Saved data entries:
┄┄┄┄┄┄
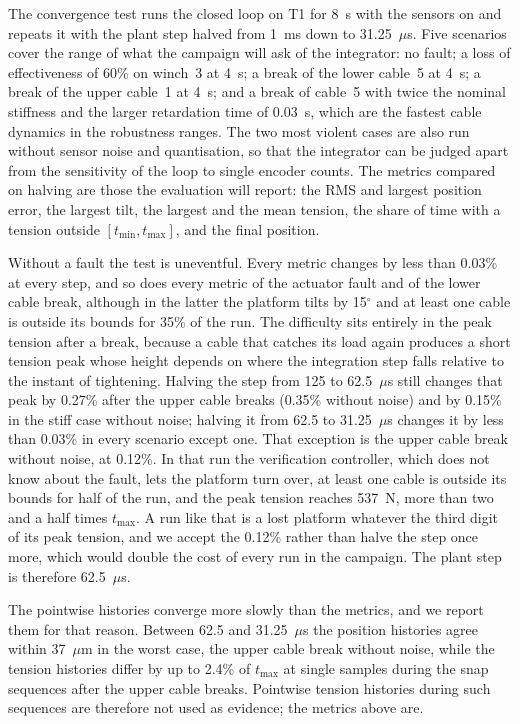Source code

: \documentclass[10pt]{article}
\begin{document}
The convergence test runs the closed loop on T1 for 8~s with the sensors on and repeats it with the plant step halved from 1~ms down to 31.25~$\mu$s. Five scenarios cover the range of what the campaign will ask of the integrator: no fault; a loss of effectiveness of 60\% on winch~3 at 4~s; a break of the lower cable~5 at 4~s; a break of the upper cable~1 at 4~s; and a break of cable~5 with twice the nominal stiffness and the larger retardation time of 0.03~s, which are the fastest cable dynamics in the robustness ranges. The two most violent cases are also run without sensor noise and quantisation, so that the integrator can be judged apart from the sensitivity of the loop to single encoder counts. The metrics compared on halving are those the evaluation will report: the RMS and largest position error, the largest tilt, the largest and the mean tension, the share of time with a tension outside $[t_{\min},t_{\max}]$, and the final position.

Without a fault the test is uneventful. Every metric changes by less than 0.03\% at every step, and so does every metric of the actuator fault and of the lower cable break, although in the latter the platform tilts by 15$^\circ$ and at least one cable is outside its bounds for 35\% of the run. The difficulty sits entirely in the peak tension after a break, because a cable that catches its load again produces a short tension peak whose height depends on where the integration step falls relative to the instant of tightening. Halving the step from 125 to 62.5~$\mu$s still changes that peak by 0.27\% after the upper cable breaks (0.35\% without noise) and by 0.15\% in the stiff case without noise; halving it from 62.5 to 31.25~$\mu$s changes it by less than 0.03\% in every scenario except one. That exception is the upper cable break without noise, at 0.12\%. In that run the verification controller, which does not know about the fault, lets the platform turn over, at least one cable is outside its bounds for half of the run, and the peak tension reaches 537~N, more than two and a half times $t_{\max}$. A run like that is a lost platform whatever the third digit of its peak tension, and we accept the 0.12\% rather than halve the step once more, which would double the cost of every run in the campaign. The plant step is therefore 62.5~$\mu$s.

The pointwise histories converge more slowly than the metrics, and we report them for that reason. Between 62.5 and 31.25~$\mu$s the position histories agree within 37~$\mu$m in the worst case, the upper cable break without noise, while the tension histories differ by up to 2.4\% of $t_{\max}$ at single samples during the snap sequences after the upper cable breaks. Pointwise tension histories during such sequences are therefore not used as evidence; the metrics above are.
\end{document}
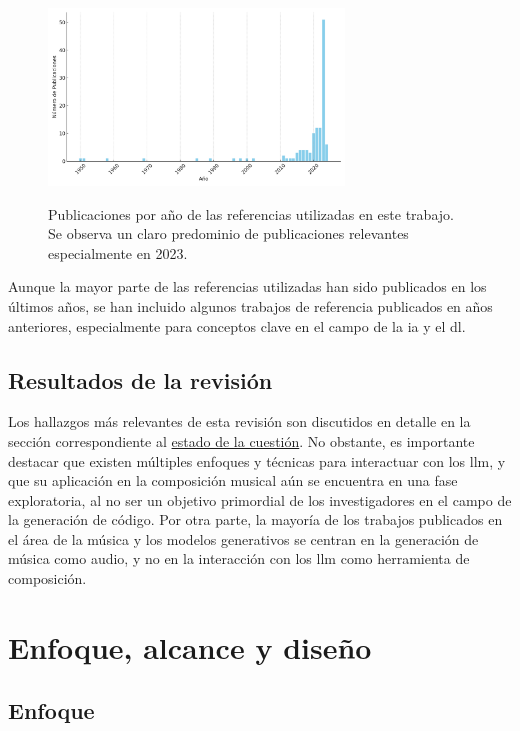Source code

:\begin{figure}[h]
    \caption[Publicaciones por año de las referencias utilizadas]{Publicaciones por año de las referencias utilizadas en este trabajo. Se observa un claro predominio de publicaciones relevantes especialmente en 2023.}
    \centering
    \includegraphics[width=0.7\textwidth]{./figuras/publications_per_year_referencias.png}
    \source{\propio}
    \label{fig:publications_per_year_referencias}
\end{figure}

Aunque la mayor parte de las referencias utilizadas han sido publicados en los últimos años, se han incluido algunos trabajos de referencia publicados en años anteriores, especialmente para conceptos clave en el campo de la \gls{ia} y el \gls{dl}.

\subsection{Resultados de la revisión}
Los hallazgos más relevantes de esta revisión son discutidos en detalle en la sección correspondiente al \hyperref[chap:estado_cuestion]{estado de la cuestión}. No obstante, es importante destacar que existen múltiples enfoques y técnicas para interactuar con los \gls{llm}, y que su aplicación en la composición musical aún se encuentra en una fase exploratoria, al no ser un objetivo primordial de los investigadores en el campo de la generación de código. Por otra parte, la mayoría de los trabajos publicados en el área de la música y los modelos generativos se centran en la generación de música como audio, y no en la interacción con los \gls{llm} como herramienta de composición. 

\section{Enfoque, alcance y diseño}

\subsection{Enfoque}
┄┄┄┄┄┄
• **WHAT THE EXERCISE ASKS**
Every record is to be reproduced exactly, with no pictures included.

• **ANSWER**
Source code

: \documentclass[10pt]{article}
\begin{document}
The convergence test runs the closed loop on T1 for 8~s with the sensors on and repeats it with the plant step halved from 1~ms down to 31.25~$\mu$s. Five scenarios cover the range of what the campaign will ask of the integrator: no fault; a loss of effectiveness of 60\% on winch~3 at 4~s; a break of the lower cable~5 at 4~s; a break of the upper cable~1 at 4~s; and a break of cable~5 with twice the nominal stiffness and the larger retardation time of 0.03~s, which are the fastest cable dynamics in the robustness ranges. The two most violent cases are also run without sensor noise and quantisation, so that the integrator can be judged apart from the sensitivity of the loop to single encoder counts. The metrics compared on halving are those the evaluation will report: the RMS and largest position error, the largest tilt, the largest and the mean tension, the share of time with a tension outside $[t_{\min},t_{\max}]$, and the final position.

Without a fault the test is uneventful. Every metric changes by less than 0.03\% at every step, and so does every metric of the actuator fault and of the lower cable break, although in the latter the platform tilts by 15$^\circ$ and at least one cable is outside its bounds for 35\% of the run. The difficulty sits entirely in the peak tension after a break, because a cable that catches its load again produces a short tension peak whose height depends on where the integration step falls relative to the instant of tightening. Halving the step from 125 to 62.5~$\mu$s still changes that peak by 0.27\% after the upper cable breaks (0.35\% without noise) and by 0.15\% in the stiff case without noise; halving it from 62.5 to 31.25~$\mu$s changes it by less than 0.03\% in every scenario except one. That exception is the upper cable break without noise, at 0.12\%. In that run the verification controller, which does not know about the fault, lets the platform turn over, at least one cable is outside its bounds for half of the run, and the peak tension reaches 537~N, more than two and a half times $t_{\max}$. A run like that is a lost platform whatever the third digit of its peak tension, and we accept the 0.12\% rather than halve the step once more, which would double the cost of every run in the campaign. The plant step is therefore 62.5~$\mu$s.

The pointwise histories converge more slowly than the metrics, and we report them for that reason. Between 62.5 and 31.25~$\mu$s the position histories agree within 37~$\mu$m in the worst case, the upper cable break without noise, while the tension histories differ by up to 2.4\% of $t_{\max}$ at single samples during the snap sequences after the upper cable breaks. Pointwise tension histories during such sequences are therefore not used as evidence; the metrics above are.
\end{document}
Source code

:\begin{figure}[h]
    \caption[Publicaciones por año de las referencias utilizadas]{Publicaciones por año de las referencias utilizadas en este trabajo. Se observa un claro predominio de publicaciones relevantes especialmente en 2023.}
    \centering
    \includegraphics[width=0.7\textwidth]{./figuras/publications_per_year_referencias.png}
    \source{\propio}
    \label{fig:publications_per_year_referencias}
\end{figure}

Aunque la mayor parte de las referencias utilizadas han sido publicados en los últimos años, se han incluido algunos trabajos de referencia publicados en años anteriores, especialmente para conceptos clave en el campo de la \gls{ia} y el \gls{dl}.

\subsection{Resultados de la revisión}
Los hallazgos más relevantes de esta revisión son discutidos en detalle en la sección correspondiente al \hyperref[chap:estado_cuestion]{estado de la cuestión}. No obstante, es importante destacar que existen múltiples enfoques y técnicas para interactuar con los \gls{llm}, y que su aplicación en la composición musical aún se encuentra en una fase exploratoria, al no ser un objetivo primordial de los investigadores en el campo de la generación de código. Por otra parte, la mayoría de los trabajos publicados en el área de la música y los modelos generativos se centran en la generación de música como audio, y no en la interacción con los \gls{llm} como herramienta de composición. 

\section{Enfoque, alcance y diseño}

\subsection{Enfoque}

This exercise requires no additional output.